ENTRIES SHOWN
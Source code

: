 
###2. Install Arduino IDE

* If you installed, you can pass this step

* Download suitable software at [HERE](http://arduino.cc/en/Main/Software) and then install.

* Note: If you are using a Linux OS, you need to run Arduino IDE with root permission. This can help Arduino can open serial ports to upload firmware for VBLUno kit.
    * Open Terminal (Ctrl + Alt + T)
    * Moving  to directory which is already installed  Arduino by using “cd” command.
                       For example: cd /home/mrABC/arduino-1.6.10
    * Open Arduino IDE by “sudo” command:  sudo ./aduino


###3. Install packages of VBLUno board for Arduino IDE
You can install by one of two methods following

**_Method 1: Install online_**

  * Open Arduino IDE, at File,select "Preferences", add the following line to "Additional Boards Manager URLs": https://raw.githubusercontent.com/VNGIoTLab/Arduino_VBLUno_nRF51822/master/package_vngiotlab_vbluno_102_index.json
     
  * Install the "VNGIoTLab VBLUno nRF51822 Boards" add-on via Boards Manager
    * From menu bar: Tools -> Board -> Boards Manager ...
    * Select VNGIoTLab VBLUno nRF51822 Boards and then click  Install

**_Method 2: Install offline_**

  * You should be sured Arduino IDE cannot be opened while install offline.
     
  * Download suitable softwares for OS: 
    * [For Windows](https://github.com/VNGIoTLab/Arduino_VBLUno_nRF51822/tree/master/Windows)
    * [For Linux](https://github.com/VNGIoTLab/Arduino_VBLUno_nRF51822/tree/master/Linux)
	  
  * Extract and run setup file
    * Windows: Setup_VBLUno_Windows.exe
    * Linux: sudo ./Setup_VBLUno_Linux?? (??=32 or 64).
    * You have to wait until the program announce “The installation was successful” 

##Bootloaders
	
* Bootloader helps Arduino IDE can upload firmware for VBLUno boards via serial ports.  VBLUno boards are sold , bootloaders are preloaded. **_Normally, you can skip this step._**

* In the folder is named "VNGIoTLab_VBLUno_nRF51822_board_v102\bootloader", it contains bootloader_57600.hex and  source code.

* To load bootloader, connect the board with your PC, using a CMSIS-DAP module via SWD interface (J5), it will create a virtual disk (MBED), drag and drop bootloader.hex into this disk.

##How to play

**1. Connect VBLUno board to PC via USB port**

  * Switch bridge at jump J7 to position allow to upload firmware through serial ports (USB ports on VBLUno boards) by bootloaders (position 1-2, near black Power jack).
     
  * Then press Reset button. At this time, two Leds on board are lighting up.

YOUR ASSIGNMENT
The answer must be the data above, repeated exactly as it stands.

SOLUTION FOR THIS EXERCISE
Source code

: 
###2. Install Arduino IDE

* If you installed, you can pass this step

* Download suitable software at [HERE](http://arduino.cc/en/Main/Software) and then install.

* Note: If you are using a Linux OS, you need to run Arduino IDE with root permission. This can help Arduino can open serial ports to upload firmware for VBLUno kit.
    * Open Terminal (Ctrl + Alt + T)
    * Moving  to directory which is already installed  Arduino by using “cd” command.
                       For example: cd /home/mrABC/arduino-1.6.10
    * Open Arduino IDE by “sudo” command:  sudo ./aduino


###3. Install packages of VBLUno board for Arduino IDE
You can install by one of two methods following

**_Method 1: Install online_**

  * Open Arduino IDE, at File,select "Preferences", add the following line to "Additional Boards Manager URLs": https://raw.githubusercontent.com/VNGIoTLab/Arduino_VBLUno_nRF51822/master/package_vngiotlab_vbluno_102_index.json
     
  * Install the "VNGIoTLab VBLUno nRF51822 Boards" add-on via Boards Manager
    * From menu bar: Tools -> Board -> Boards Manager ...
    * Select VNGIoTLab VBLUno nRF51822 Boards and then click  Install

**_Method 2: Install offline_**

  * You should be sured Arduino IDE cannot be opened while install offline.
     
  * Download suitable softwares for OS: 
    * [For Windows](https://github.com/VNGIoTLab/Arduino_VBLUno_nRF51822/tree/master/Windows)
    * [For Linux](https://github.com/VNGIoTLab/Arduino_VBLUno_nRF51822/tree/master/Linux)
	  
  * Extract and run setup file
    * Windows: Setup_VBLUno_Windows.exe
    * Linux: sudo ./Setup_VBLUno_Linux?? (??=32 or 64).
    * You have to wait until the program announce “The installation was successful” 

##Bootloaders
	
* Bootloader helps Arduino IDE can upload firmware for VBLUno boards via serial ports.  VBLUno boards are sold , bootloaders are preloaded. **_Normally, you can skip this step._**

* In the folder is named "VNGIoTLab_VBLUno_nRF51822_board_v102\bootloader", it contains bootloader_57600.hex and  source code.

* To load bootloader, connect the board with your PC, using a CMSIS-DAP module via SWD interface (J5), it will create a virtual disk (MBED), drag and drop bootloader.hex into this disk.

##How to play

**1. Connect VBLUno board to PC via USB port**

  * Switch bridge at jump J7 to position allow to upload firmware through serial ports (USB ports on VBLUno boards) by bootloaders (position 1-2, near black Power jack).
     
  * Then press Reset button. At this time, two Leds on board are lighting up.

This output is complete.